### Work instructions
Within the listing below, the lines to output run from the one containing "sættes sammen. Naar" through the one containing "til i Tiden, dette"; copy them exactly and nothing else.

Records provided START

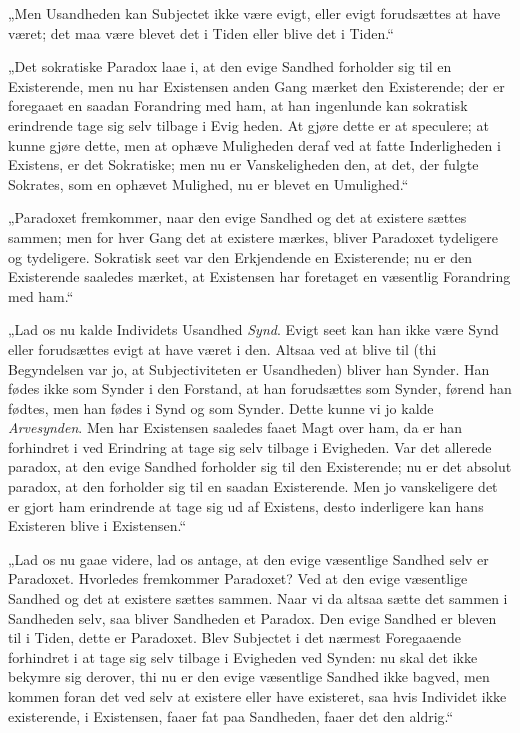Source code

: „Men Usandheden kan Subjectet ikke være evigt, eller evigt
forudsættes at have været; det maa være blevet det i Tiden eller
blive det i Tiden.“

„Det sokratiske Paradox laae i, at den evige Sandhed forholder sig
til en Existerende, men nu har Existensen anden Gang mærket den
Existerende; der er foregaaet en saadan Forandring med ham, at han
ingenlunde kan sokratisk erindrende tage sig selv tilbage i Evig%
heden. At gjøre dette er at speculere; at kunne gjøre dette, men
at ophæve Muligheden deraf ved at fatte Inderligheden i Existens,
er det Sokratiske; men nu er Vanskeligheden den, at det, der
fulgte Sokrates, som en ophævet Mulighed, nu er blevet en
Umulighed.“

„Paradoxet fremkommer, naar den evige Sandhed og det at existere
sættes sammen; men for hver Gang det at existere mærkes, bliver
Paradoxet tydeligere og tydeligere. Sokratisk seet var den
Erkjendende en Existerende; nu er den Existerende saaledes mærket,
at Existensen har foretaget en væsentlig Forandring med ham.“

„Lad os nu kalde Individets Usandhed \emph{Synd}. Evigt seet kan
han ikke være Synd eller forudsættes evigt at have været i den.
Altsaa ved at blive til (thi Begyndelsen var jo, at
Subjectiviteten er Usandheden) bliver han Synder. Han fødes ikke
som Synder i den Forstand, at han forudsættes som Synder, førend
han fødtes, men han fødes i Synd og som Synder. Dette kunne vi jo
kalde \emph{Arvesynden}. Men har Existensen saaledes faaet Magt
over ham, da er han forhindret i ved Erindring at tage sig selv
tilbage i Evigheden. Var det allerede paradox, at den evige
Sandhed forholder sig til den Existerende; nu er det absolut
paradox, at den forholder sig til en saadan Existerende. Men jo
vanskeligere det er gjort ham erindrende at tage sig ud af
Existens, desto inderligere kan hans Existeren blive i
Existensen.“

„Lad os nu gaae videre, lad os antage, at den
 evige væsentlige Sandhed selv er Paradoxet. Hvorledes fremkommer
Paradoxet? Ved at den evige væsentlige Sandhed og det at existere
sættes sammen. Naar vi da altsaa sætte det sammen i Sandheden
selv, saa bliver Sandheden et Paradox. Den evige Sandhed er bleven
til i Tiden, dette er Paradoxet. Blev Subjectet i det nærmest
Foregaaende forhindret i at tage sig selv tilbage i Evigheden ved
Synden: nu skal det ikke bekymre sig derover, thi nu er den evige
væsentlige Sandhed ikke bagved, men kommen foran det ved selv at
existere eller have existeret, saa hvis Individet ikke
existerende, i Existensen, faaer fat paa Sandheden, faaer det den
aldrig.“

Records provided END
Records provided START

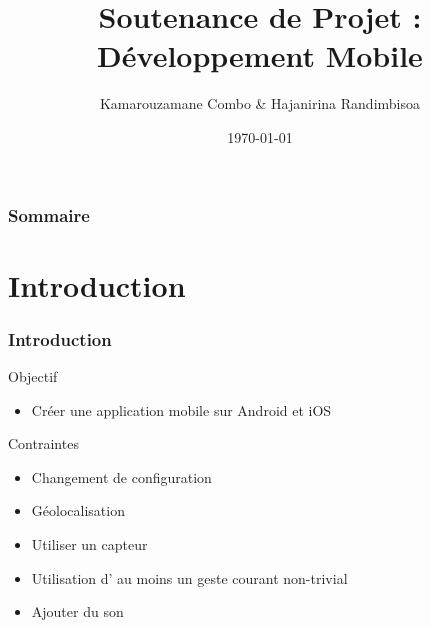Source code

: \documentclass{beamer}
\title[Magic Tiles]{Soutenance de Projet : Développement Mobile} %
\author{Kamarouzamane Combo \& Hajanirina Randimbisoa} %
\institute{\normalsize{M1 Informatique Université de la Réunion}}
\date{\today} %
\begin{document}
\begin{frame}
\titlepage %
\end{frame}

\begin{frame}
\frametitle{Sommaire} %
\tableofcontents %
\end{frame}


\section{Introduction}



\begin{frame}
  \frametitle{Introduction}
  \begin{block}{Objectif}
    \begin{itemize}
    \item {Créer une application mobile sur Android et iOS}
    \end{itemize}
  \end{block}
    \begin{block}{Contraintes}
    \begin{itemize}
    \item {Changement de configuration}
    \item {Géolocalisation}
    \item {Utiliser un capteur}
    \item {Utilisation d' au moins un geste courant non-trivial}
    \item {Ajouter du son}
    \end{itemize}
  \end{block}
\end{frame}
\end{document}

Records provided END
Records provided START

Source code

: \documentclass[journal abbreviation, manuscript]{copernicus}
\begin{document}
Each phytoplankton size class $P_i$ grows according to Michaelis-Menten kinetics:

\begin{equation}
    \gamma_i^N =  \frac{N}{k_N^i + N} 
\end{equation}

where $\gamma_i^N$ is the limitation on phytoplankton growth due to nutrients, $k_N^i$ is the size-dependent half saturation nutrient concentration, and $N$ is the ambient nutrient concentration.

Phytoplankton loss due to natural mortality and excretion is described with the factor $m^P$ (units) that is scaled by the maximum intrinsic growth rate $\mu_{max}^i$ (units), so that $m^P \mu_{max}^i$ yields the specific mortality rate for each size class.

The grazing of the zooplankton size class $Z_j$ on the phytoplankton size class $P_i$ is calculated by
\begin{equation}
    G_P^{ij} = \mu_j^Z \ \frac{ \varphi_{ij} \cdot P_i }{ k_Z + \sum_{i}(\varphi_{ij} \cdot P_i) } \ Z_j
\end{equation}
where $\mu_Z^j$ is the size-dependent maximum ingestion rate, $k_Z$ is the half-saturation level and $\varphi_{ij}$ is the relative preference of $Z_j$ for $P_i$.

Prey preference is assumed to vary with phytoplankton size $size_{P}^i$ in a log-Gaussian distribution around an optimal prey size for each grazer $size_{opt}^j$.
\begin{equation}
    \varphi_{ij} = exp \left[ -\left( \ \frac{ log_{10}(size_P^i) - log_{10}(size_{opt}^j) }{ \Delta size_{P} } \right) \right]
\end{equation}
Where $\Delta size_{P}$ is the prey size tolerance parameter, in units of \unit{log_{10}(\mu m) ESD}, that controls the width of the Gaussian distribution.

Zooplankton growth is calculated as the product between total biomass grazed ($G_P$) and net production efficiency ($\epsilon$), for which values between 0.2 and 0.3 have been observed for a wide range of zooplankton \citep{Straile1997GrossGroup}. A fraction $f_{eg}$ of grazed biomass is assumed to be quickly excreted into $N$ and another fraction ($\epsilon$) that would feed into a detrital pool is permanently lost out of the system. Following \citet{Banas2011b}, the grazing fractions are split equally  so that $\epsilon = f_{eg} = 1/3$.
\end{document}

Records provided END

### Task result
sættes sammen. Naar vi da altsaa sætte det sammen i Sandheden
selv, saa bliver Sandheden et Paradox. Den evige Sandhed er bleven
til i Tiden, dette er Paradoxet. Blev Subjectet i det nærmest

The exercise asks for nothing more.